Privacy: il datore di lavoro non può accedere all'hard disk del dipendente
Pubblicato il 14 agosto 2010
Dal punto di vista della privacy il datore di lavoro che apre una cartella di file nell'hard disk del dipendente tiene un comportamento contrario alle norme sul trattamento dei dati personali, fermo restando il diritto della società di verificare gli obblighi del lavoratore a svolgere la mansione assegnatagli.

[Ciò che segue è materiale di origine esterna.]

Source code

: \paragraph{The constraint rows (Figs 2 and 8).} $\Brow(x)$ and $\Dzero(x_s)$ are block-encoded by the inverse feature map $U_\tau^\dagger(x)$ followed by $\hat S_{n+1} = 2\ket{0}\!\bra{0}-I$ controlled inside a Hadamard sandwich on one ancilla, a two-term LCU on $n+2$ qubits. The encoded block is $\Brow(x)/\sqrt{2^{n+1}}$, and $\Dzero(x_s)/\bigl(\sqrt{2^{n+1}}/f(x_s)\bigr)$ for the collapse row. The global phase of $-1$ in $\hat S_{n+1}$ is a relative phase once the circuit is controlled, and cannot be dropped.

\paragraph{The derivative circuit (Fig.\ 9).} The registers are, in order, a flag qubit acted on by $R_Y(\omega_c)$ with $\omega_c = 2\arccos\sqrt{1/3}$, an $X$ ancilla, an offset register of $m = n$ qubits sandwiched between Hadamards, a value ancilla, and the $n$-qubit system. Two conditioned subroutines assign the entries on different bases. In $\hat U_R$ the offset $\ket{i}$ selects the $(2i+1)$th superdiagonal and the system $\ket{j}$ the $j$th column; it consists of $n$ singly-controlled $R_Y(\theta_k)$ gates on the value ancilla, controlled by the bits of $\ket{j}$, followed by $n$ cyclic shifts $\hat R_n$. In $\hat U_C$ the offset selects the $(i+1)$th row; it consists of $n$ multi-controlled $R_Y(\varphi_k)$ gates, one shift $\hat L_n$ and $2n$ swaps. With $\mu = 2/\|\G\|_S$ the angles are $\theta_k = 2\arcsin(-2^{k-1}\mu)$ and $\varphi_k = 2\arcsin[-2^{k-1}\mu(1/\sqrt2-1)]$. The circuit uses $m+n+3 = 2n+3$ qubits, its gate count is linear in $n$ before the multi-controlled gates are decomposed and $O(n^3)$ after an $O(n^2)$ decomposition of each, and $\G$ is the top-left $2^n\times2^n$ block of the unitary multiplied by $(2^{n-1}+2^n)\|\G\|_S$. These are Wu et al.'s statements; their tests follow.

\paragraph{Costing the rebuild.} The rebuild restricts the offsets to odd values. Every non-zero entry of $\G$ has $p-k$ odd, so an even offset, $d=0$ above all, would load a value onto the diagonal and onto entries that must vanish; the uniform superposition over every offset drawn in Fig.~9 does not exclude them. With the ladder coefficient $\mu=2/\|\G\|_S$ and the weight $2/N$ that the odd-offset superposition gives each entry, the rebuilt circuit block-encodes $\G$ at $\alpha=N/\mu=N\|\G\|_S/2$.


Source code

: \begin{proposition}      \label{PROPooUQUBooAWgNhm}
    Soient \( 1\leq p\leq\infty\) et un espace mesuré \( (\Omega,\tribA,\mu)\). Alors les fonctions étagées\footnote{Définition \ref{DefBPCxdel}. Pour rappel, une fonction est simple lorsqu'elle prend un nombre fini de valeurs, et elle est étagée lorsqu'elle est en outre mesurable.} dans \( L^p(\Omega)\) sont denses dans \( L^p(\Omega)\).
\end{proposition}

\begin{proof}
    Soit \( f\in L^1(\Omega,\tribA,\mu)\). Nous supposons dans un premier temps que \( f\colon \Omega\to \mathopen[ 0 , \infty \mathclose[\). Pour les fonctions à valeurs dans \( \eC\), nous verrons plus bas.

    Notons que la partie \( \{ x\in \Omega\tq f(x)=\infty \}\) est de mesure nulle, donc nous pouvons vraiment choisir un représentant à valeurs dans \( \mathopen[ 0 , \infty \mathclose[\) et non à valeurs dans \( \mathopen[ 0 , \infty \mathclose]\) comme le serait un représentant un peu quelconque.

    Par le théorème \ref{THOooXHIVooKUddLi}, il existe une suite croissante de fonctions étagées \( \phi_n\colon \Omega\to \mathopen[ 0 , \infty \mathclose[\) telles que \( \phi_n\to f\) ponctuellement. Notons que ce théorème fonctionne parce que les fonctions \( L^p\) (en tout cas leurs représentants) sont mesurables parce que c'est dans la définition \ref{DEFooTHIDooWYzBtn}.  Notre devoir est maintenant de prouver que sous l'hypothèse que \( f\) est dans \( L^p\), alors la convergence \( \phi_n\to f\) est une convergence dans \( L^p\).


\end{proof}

Il caso, che ha dato origine al provvedimento del Garante della privacy del 10 giugno scorso, riguarda un lavoratore dipendente licenziato senza preavviso in quanto la società aveva effettuato una verifica sui file del Pc in uso al dipendente rilevando la presenza di una cartella denominata "travaso" contenente numerosi file con materiale pornografico.
Il dipendente presentava ricorso al Garante della privacy lamentando l'accesso illegittimo al proprio Pc senza la presenza della necessaria informativa sui controlli interni; in particolare il ricorrente rammenta che la normativa per l'utilizzo dei servizi informatici aziendali è stata inviata per e-mail dal direttore della società il giorno prima che avvenisse il controllo sul suo Pc e che tale normativa non conteneva misure per i controlli su file giacenti nel disco fisso.
Il garante ha accolto il ricorso sostenendo che la società ha ecceduto nella sua potestà di controllo, dovendo limitarsi a prendere atto dell'esistenza di una cartella che dalla denominazione, "travaso", risultava non conforme all'uso corretto degli strumenti affidati sul luogo di lavoro, bensì di natura personale, senza procedere all'apertura della stessa per conoscerne i contenuti.
Per quanto riguarda la valutazione della condotta del lavoratore contraria alla condotta da tenere sul luogo di lavoro, il garante dispone che la competenza spetta al giudice del lavoro.